Altered oxidant-mediated intraneuronal zinc mobilization in a triple transgenic mouse model of Alzheimer's disease.

Alzheimer's disease (AD) is responsible for the most common form of dementia among elderly people. Signature features of the AD brain are intra/extracellular deposits of beta-amyloid (Abeta) and neurofibrillary tangles composed of hyperphosphorylated tau. Recent evidence indicates that in AD altered Zn(2+) homeostasis can play an important role in the development of the disease as the cation promotes Abeta oligomerization and plaque formation.
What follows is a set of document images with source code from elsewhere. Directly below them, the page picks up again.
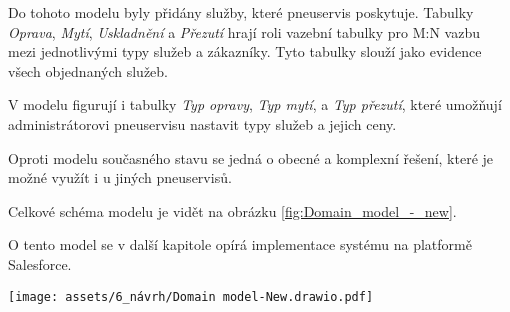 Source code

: Do tohoto modelu byly přidány služby, které pneuservis poskytuje. Tabulky \emph{Oprava}, \emph{Mytí}, \emph{Uskladnění} a \emph{Přezutí} hrají roli vazební tabulky pro M:N vazbu mezi jednotlivými typy služeb a zákazníky. Tyto tabulky slouží jako evidence všech objednaných služeb.

V modelu figurují i tabulky \emph{Typ opravy}, \emph{Typ mytí}, a \emph{Typ přezutí}, které umožňují administrátorovi pneuservisu nastavit typy služeb a jejich ceny.

Oproti modelu současného stavu se jedná o obecné a komplexní řešení, které je možné využít i u jiných pneuservisů.

Celkové schéma modelu je vidět na obrázku \ref{fig:Domain_model_-_new}.

O tento model se v další kapitole opírá implementace systému na platformě Salesforce.

\begin{sidewaysfigure}[h!]
    \centering
    \texttt{[image: assets/6\_návrh/Domain model-New.drawio.pdf]}
    \caption{Doménový model -- budoucí stav.}
    \label{fig:Domain_model_-_new}
\end{sidewaysfigure}
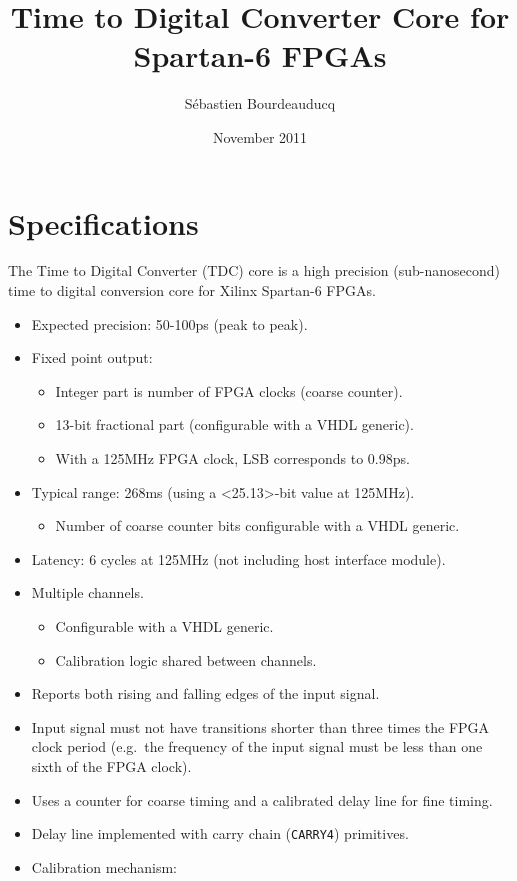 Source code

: \documentclass[a4paper,11pt]{article}
\title{Time to Digital Converter Core for Spartan-6 FPGAs}
\author{S\'ebastien Bourdeauducq}
\date{November 2011}
\begin{document}
\setlength{\parindent}{0pt}
\setlength{\parskip}{5pt}
\maketitle{}
\section{Specifications}
The Time to Digital Converter (TDC) core is a high precision (sub-nanosecond) time to digital conversion core for Xilinx Spartan-6 FPGAs.

\begin{itemize}
\item Expected precision: 50-100ps (peak to peak).
\item Fixed point output:
\begin{itemize}
\item Integer part is number of FPGA clocks (coarse counter).
\item 13-bit fractional part (configurable with a VHDL generic).
\item With a 125MHz FPGA clock, LSB corresponds to 0.98ps.
\end{itemize}
\item Typical range: 268ms (using a <25.13>-bit value at 125MHz).
\begin{itemize}
\item Number of coarse counter bits configurable with a VHDL generic.
\end{itemize}
\item Latency: 6 cycles at 125MHz (not including host interface module).
\item Multiple channels.
\begin{itemize}
\item Configurable with a VHDL generic.
\item Calibration logic shared between channels.
\end{itemize}
\item Reports both rising and falling edges of the input signal.
\item Input signal must not have transitions shorter than three times the FPGA clock period (e.g.\ the frequency of the input signal must be less than one sixth of the FPGA clock).
\item Uses a counter for coarse timing and a calibrated delay line for fine timing.
\item Delay line implemented with carry chain (\verb!CARRY4!) primitives.
\item Calibration mechanism:

\end{itemize}
\end{document}
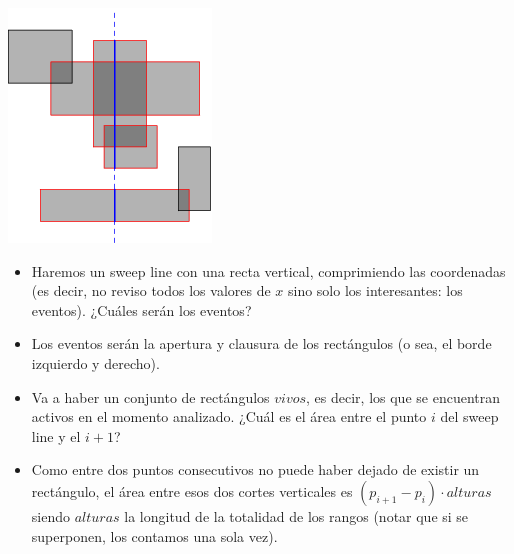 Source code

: \documentclass[compress]{beamer}
\begin{document}
\begin{frame}

\begin{center}
\includegraphics[scale=0.7]{images/rectangle_union.png}
\end{center}

\end{frame}

\begin{frame}

\begin{itemize}
\item Haremos un sweep line con una recta vertical, comprimiendo las coordenadas
(es decir, no reviso todos los valores de $x$ sino solo los interesantes:
los eventos). ¿Cuáles serán los eventos?
\pause
\item Los eventos serán la apertura y clausura de los rectángulos (o sea,
el borde izquierdo y derecho).
\item Va a haber un conjunto de rectángulos $vivos$, es decir, los que
se encuentran activos en el momento analizado. ¿Cuál es el área entre
el punto $i$ del sweep line y el $i+1$?
\pause
\item Como entre dos puntos consecutivos no puede haber dejado de existir
un rectángulo, el área entre esos dos cortes verticales
es $(p_{i+1} - p_i) \cdot alturas$ siendo $alturas$ la longitud
de la totalidad de los rangos (notar que si se superponen, los contamos una
sola vez).
\end{itemize}

\end{frame}
\end{document}
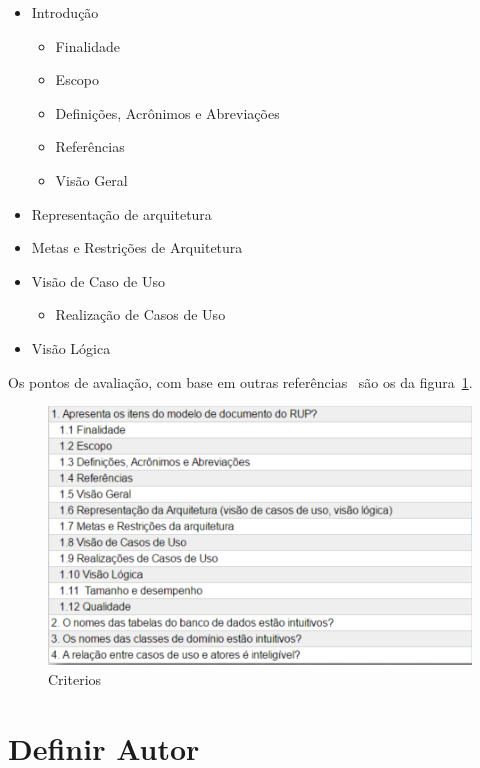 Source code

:     \begin{itemize}
        \item Introdução
            \begin{itemize}
                \item Finalidade     
                \item Escopo     
                \item Definições, Acrônimos e Abreviações     
                \item Referências     
                \item Visão Geral
            \end{itemize}
        \item Representação de arquitetura
        \item Metas e Restrições de Arquitetura
        \item Visão de Caso de Uso 
            \begin{itemize}
                \item Realização de Casos de Uso
            \end{itemize}
        \item Visão Lógica
    \end{itemize}

    Os pontos de avaliação, com base em outras referências~\cite{} são os da figura~\ref{fig:criterios}.

\begin{figure}[H]
  \center
  \includegraphics[width=1\textwidth]{figuras/criterios.png}
  \caption{Criterios}
  \label{fig:criterios}
\end{figure}

\section{Definir Autor}

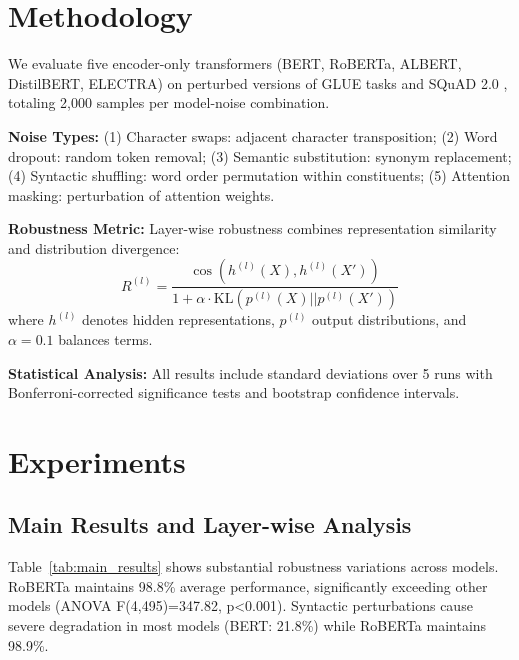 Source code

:\documentclass{article}
\begin{document}
\section{Methodology}

We evaluate five encoder-only transformers (BERT, RoBERTa, ALBERT, DistilBERT, ELECTRA) on perturbed versions of GLUE tasks \cite{wang2018glue} and SQuAD 2.0 \cite{rajpurkar2018squad}, totaling 2,000 samples per model-noise combination.

\textbf{Noise Types:} (1) Character swaps: adjacent character transposition; (2) Word dropout: random token removal; (3) Semantic substitution: synonym replacement; (4) Syntactic shuffling: word order permutation within constituents; (5) Attention masking: perturbation of attention weights.

\textbf{Robustness Metric:} Layer-wise robustness combines representation similarity and distribution divergence:
\begin{equation}
R^{(l)} = \frac{\cos(h^{(l)}(X), h^{(l)}(X'))}{1 + \alpha \cdot \text{KL}(p^{(l)}(X)||p^{(l)}(X'))}
\end{equation}
where $h^{(l)}$ denotes hidden representations, $p^{(l)}$ output distributions, and $\alpha=0.1$ balances terms.

\textbf{Statistical Analysis:} All results include standard deviations over 5 runs with Bonferroni-corrected significance tests and bootstrap confidence intervals.

\section{Experiments}

\subsection{Main Results and Layer-wise Analysis}

Table~\ref{tab:main_results} shows substantial robustness variations across models. RoBERTa maintains 98.8\% average performance, significantly exceeding other models (ANOVA F(4,495)=347.82, p<0.001). Syntactic perturbations cause severe degradation in most models (BERT: 21.8\%) while RoBERTa maintains 98.9\%.
\end{document}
In this study, we investigated whether intraneuronal Zn(2+) homeostasis is affected by known "pro-AD factors" such as mutant forms of the amyloid precursor (APP), presenilin-1 (PS1), and tau proteins. Oxidative stress is a potent trigger for mobilization of intracellular free Zn(2+) ([Zn(2+)](i)) and we therefore evaluated ROS-driven [Zn(2+)](i) rises in neurons obtained from triple transgenic AD mice (3xTg-AD) that express mutant APP, PS1 and tau. In this study, [Zn(2+)](i) rises triggered by prolonged exposure to the membrane-permeant oxidizing agent 2,2'-dithiodipyridine were found to be significantly higher in 3xTg-AD neurons when compared to control cultures, suggesting that neuronal expression of pro-AD factors can facilitate altered Zn(2+) homeostasis.